> Prompt:
Repeat nothing but the lines below running from the one containing "I'm Mahmoud! <br/><a" to the one containing "- [Patients Emergency". Keep both end lines.

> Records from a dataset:
_ _ _ _ _ _ _
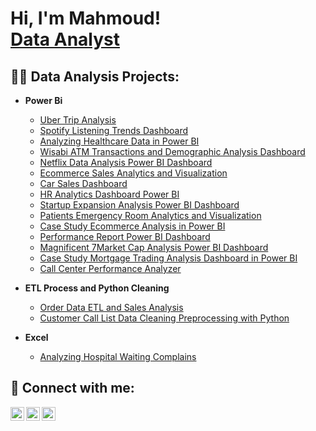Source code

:<h1>Hi, I'm Mahmoud! <br/><a href="https://github.com/MahmHany">Data Analyst </a>

<h2>👨‍💻 Data Analysis Projects:</h2>

- <b>Power Bi</b>
  
  - [Uber Trip Analysis](https://github.com/MahmHany/Uber-Trip-Analysis-Dashboard/blob/main/README.md)
  - [Spotify Listening Trends Dashboard](https://github.com/MahmHany/Spotify-Listening-Trends-Dashboard/blob/main/README.md)
  - [Analyzing Healthcare Data in Power BI](https://github.com/MahmHany/Analyzing-Healthcare-Data-in-Power-BI/blob/main/README.md)
  - [Wisabi ATM Transactions and Demographic Analysis Dashboard](https://github.com/MahmHany/Wisabi-ATM-Transactions-and-Demographic-Analysis-Dashboard/blob/main/README.md)
  - [Netflix Data Analysis Power BI Dashboard](https://github.com/MahmHany/Netflix-Analytics-Dashboard-Power-BI/blob/main/README.md)
  - [Ecommerce Sales Analytics and Visualization](https://github.com/MahmHany/Ecommerce-Sales-Analytics-and-Visualization/blob/main/README.md)
  - [Car Sales Dashboard](https://github.com/MahmHany/Car-Sales-Dashboard/blob/main/README.md)
  - [HR Analytics Dashboard Power BI](https://github.com/mahmhany/-HR-Analytics-Dashboard-Power-BI)
  - [Startup Expansion Analysis Power BI Dashboard](https://github.com/mahmhany/Startup-Expansion-Analysis-Power-BI-Dashboard)
  - [Patients Emergency Room Analytics and Visualization](https://github.com/MahmHany/Patients-Emergency-Room-Analytics-and-Visualization/blob/main/README.md)
  - [Case Study Ecommerce Analysis in Power BI](https://github.com/MahmHany/Case-Study-Ecommerce-Analysis-in-Power-BI)
  - [Performance Report Power BI Dashboard](https://github.com/mahmhany/Performance-Report---Power-BI-Dashboard)
  - [Magnificent 7Market Cap Analysis Power BI Dashboard](https://github.com/mahmhany/Magnificent-7-Market-Cap-Analysis-Power-BI-Dashboard/blob/main/README.md)
  - [Case Study Mortgage Trading Analysis Dashboard in Power BI](https://github.com/MahmHany/Case-Study-Mortgage-Trading-Analysis-Dashboard-in-Power-BI)
  - [Call Center Performance Analyzer](https://github.com/MahmHany/Call-Center-Performance-Analyzer)

- <b>ETL Process and Python Cleaning</b>
  - [Order Data ETL and Sales Analysis](https://github.com/MahmHany/-Order-Data-ETL-and-Sales-Analysis-Project)
  - [Customer Call List Data Cleaning Preprocessing with Python](https://github.com/MahmHany/Customer-Call-List-Data-Cleaning-Preprocessing-with-Python)
  

- <b>Excel</b>
  - [Analyzing Hospital Waiting Complains](https://github.com/MahmHany/Analyzing-Hospital-Waiting-Complains)
 


## 🤳 Connect with me:

[<img align="left" alt="Mahmhany | DataCamp" width="22px" src="https://cdn.jsdelivr.net/npm/simple-icons@v3/icons/datacamp.svg" />](https://www.datacamp.com/portfolio/mahmhany)
[<img align="left" alt="Mahmhany | LinkedIn" width="22px" src="https://cdn.jsdelivr.net/npm/simple-icons@v3/icons/linkedin.svg" />](https://www.linkedin.com/in/mahmhany/)
[<img align="left" alt="Mahmhany | Instagram" width="22px" src="https://cdn.jsdelivr.net/npm/simple-icons@v3/icons/instagram.svg" />](https://www.instagram.com/mahmhany/)

<!--
**joshmadakor1/joshmadakor1** is a ✨ _special_ ✨ repository because its `README.md` (this file) appears on your GitHub profile.

Here are some ideas to get you started:

- 🔭 I’m currently working on ...
- 🌱 I’m currently learning ...
- 👯 I’m looking to collaborate on ...
- 🤔 I’m looking for help with ...
- 💬 Ask me about ...
- 📫 How to reach me: ...
- 😄 Pronouns: ...
- ⚡ Fun fact: ...
-->
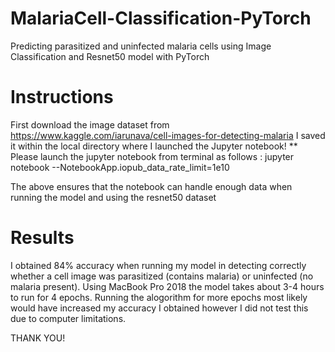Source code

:# MalariaCell-Classification-PyTorch
Predicting parasitized and uninfected malaria cells using Image Classification and Resnet50 model with PyTorch 

# Instructions 
First download the image dataset from https://www.kaggle.com/iarunava/cell-images-for-detecting-malaria 
I saved it within the local directory where I launched the Jupyter notebook!
** Please launch the jupyter notebook from terminal as follows : jupyter notebook --NotebookApp.iopub_data_rate_limit=1e10

The above ensures that the notebook can handle enough data when running the model and using the resnet50 dataset

# Results
I obtained 84% accuracy when running my model in detecting correctly whether a cell image was parasitized (contains malaria) or uninfected (no malaria present). Using MacBook Pro 2018 the model takes about 3-4 hours to run for 4 epochs. Running the alogorithm for more epochs most likely would have increased my accuracy I obtained however I did not test this due to computer limitations.

THANK YOU!
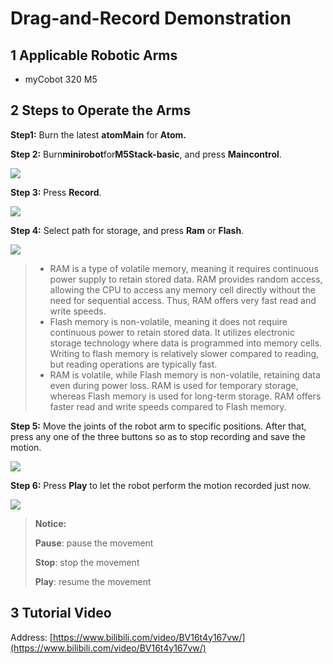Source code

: # Drag-and-Record Demonstration

## 1 Applicable Robotic Arms

- myCobot 320 M5

## 2 Steps to Operate the Arms

**Step1:** Burn the latest **atomMain** for **Atom.**

**Step 2:** Burn**minirobot**for**M5Stack-basic**, and press **Maincontrol**.

![](../../resources/10-ApplicationBasePython/1.jpg)

**Step 3:** Press **Record**.

![](../../resources/10-ApplicationBasePython/2.jpg)

**Step 4:** Select path for storage, and press **Ram** or **Flash**.

![](../../resources/10-ApplicationBasePython/3.jpg)

> - RAM is a type of volatile memory, meaning it requires continuous power supply to retain stored data. RAM provides random access, allowing the CPU to access any memory cell directly without the need for sequential access. Thus, RAM offers very fast read and write speeds.
> - Flash memory is non-volatile, meaning it does not require continuous power to retain stored data. It utilizes electronic storage technology where data is programmed into memory cells. Writing to flash memory is relatively slower compared to reading, but reading operations are typically fast.
> - RAM is volatile, while Flash memory is non-volatile, retaining data even during power loss. RAM is used for temporary storage, whereas Flash memory is used for long-term storage. RAM offers faster read and write speeds compared to Flash memory.

**Step 5:** Move the joints of the robot arm to specific positions. After that, press any one of the three buttons so as to stop recording and save the motion.

![](../../resources/10-ApplicationBasePython/4.jpg)

**Step 6:** Press **Play** to let the robot perform the motion recorded just now.

![](../../resources/10-ApplicationBasePython/7.jpg)

> **Notice:**
>
> **Pause**: pause the movement
>
> **Stop**: stop the movement
>
> **Play**: resume the movement

## 3 Tutorial Video

Address: [https://www.bilibili.com/video/BV16t4y167vw/](https://www.bilibili.com/video/BV16t4y167vw/)
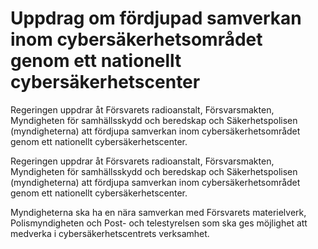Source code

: # Uppdrag om fördjupad samverkan inom cybersäkerhetsområdet genom ett nationellt cybersäkerhetscenter

Regeringen uppdrar åt Försvarets radioanstalt, Försvarsmakten, Myndigheten för samhällsskydd och beredskap och Säkerhetspolisen (myndigheterna) att fördjupa samverkan inom cybersäkerhetsområdet genom ett nationellt cybersäkerhetscenter.

Regeringen uppdrar åt Försvarets radioanstalt, Försvarsmakten, Myndigheten för samhällsskydd och beredskap och Säkerhetspolisen (myndigheterna) att fördjupa samverkan inom cybersäkerhetsområdet genom ett nationellt cybersäkerhetscenter.

Myndigheterna ska ha en nära samverkan med Försvarets materielverk, Polismyndigheten och Post- och telestyrelsen som ska ges möjlighet att medverka i cybersäkerhetscentrets verksamhet.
_ _ _ _ _ _ _
> Written solution:
:<h1>Hi, I'm Mahmoud! <br/><a href="https://github.com/MahmHany">Data Analyst </a>

<h2>👨‍💻 Data Analysis Projects:</h2>

- <b>Power Bi</b>
  
  - [Uber Trip Analysis](https://github.com/MahmHany/Uber-Trip-Analysis-Dashboard/blob/main/README.md)
  - [Spotify Listening Trends Dashboard](https://github.com/MahmHany/Spotify-Listening-Trends-Dashboard/blob/main/README.md)
  - [Analyzing Healthcare Data in Power BI](https://github.com/MahmHany/Analyzing-Healthcare-Data-in-Power-BI/blob/main/README.md)
  - [Wisabi ATM Transactions and Demographic Analysis Dashboard](https://github.com/MahmHany/Wisabi-ATM-Transactions-and-Demographic-Analysis-Dashboard/blob/main/README.md)
  - [Netflix Data Analysis Power BI Dashboard](https://github.com/MahmHany/Netflix-Analytics-Dashboard-Power-BI/blob/main/README.md)
  - [Ecommerce Sales Analytics and Visualization](https://github.com/MahmHany/Ecommerce-Sales-Analytics-and-Visualization/blob/main/README.md)
  - [Car Sales Dashboard](https://github.com/MahmHany/Car-Sales-Dashboard/blob/main/README.md)
  - [HR Analytics Dashboard Power BI](https://github.com/mahmhany/-HR-Analytics-Dashboard-Power-BI)
  - [Startup Expansion Analysis Power BI Dashboard](https://github.com/mahmhany/Startup-Expansion-Analysis-Power-BI-Dashboard)
  - [Patients Emergency Room Analytics and Visualization](https://github.com/MahmHany/Patients-Emergency-Room-Analytics-and-Visualization/blob/main/README.md)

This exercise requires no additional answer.